If I were to build
her again.... (which
There are some things that
could be done more simply and since that is my primary goal, I'll outline
those things here.
I would do a more ordinary internal stem, triangular in cross section. This
will also simplify the gunwales, as no compound angle fit is needed.
The gunwales I would make external, not split, that is with no inwales.
Though I love the looks of this it adds many more parts and steps to the
building. Since I had some trouble with breakage of the gunwale stock, I'm
inclined to go with thinner stock sliced off a 2x4 or 2x6. Say 3/8" x 1
1/2". Though this would necessitate more laminations, any tendency
towards breakage would be minimized and PVC pipe clamps would be adequate to
the job of clamping. The pieces could be made with a table saw or a circular
saw with edge guide a la Dave Carnel.
The transom could laminated out of spruce 2x4 or 2x6 with PL premium which
would be lighter than my solid pine proved to be. It could also be made of
1x12 pine shelving stock, though I'd consider a "knee" bracing the
transom to the bottom. It could also be made of 1/2" or 3/4"
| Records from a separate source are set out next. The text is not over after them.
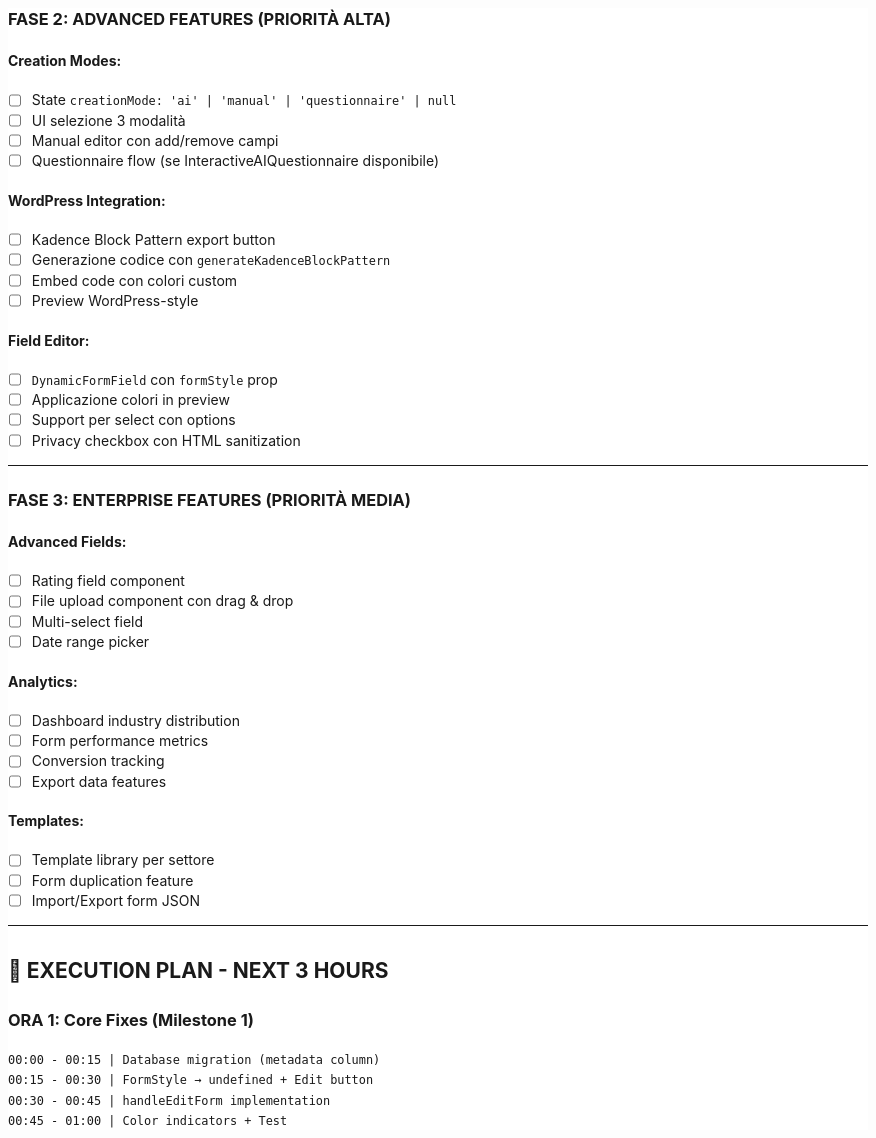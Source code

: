 
### **FASE 2: ADVANCED FEATURES** (PRIORITÀ ALTA)

#### Creation Modes:
- [ ] State `creationMode: 'ai' | 'manual' | 'questionnaire' | null`
- [ ] UI selezione 3 modalità
- [ ] Manual editor con add/remove campi
- [ ] Questionnaire flow (se InteractiveAIQuestionnaire disponibile)

#### WordPress Integration:
- [ ] Kadence Block Pattern export button
- [ ] Generazione codice con `generateKadenceBlockPattern`
- [ ] Embed code con colori custom
- [ ] Preview WordPress-style

#### Field Editor:
- [ ] `DynamicFormField` con `formStyle` prop
- [ ] Applicazione colori in preview
- [ ] Support per select con options
- [ ] Privacy checkbox con HTML sanitization

---

### **FASE 3: ENTERPRISE FEATURES** (PRIORITÀ MEDIA)

#### Advanced Fields:
- [ ] Rating field component
- [ ] File upload component con drag & drop
- [ ] Multi-select field
- [ ] Date range picker

#### Analytics:
- [ ] Dashboard industry distribution
- [ ] Form performance metrics
- [ ] Conversion tracking
- [ ] Export data features

#### Templates:
- [ ] Template library per settore
- [ ] Form duplication feature
- [ ] Import/Export form JSON

---

## 🎯 EXECUTION PLAN - NEXT 3 HOURS

### **ORA 1: Core Fixes (Milestone 1)**
```
00:00 - 00:15 | Database migration (metadata column)
00:15 - 00:30 | FormStyle → undefined + Edit button
00:30 - 00:45 | handleEditForm implementation
00:45 - 01:00 | Color indicators + Test
```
plywood. I would add a glue reinforcing strips around the edges of 3/4 x 3/4
stock. (split 1x2)
If rowing only the frame can be left temporary, however if sailing is the
primary use, I'd make the internal frame a permanent part of the hull. Made
of 1x2 or 1x3 and the corners braced with 1/4" ply gussets. (see
drawing for dimensions)
Breasthook and quarter knees:
I'd omit these entirely and replace them with 1" dowel handle/ braces.
Using a long 1" spade bit drill from gunwale to gunwale at the bow,
gunwale to transom at the stern. Glue in the 1" dowels, mechanically
fasten them by pre drilling crosswise into their ends where they pass
through the gunwale for a bronze ring nail. After the glue has dried, cut
the ends off flush with a Japanese pull saw.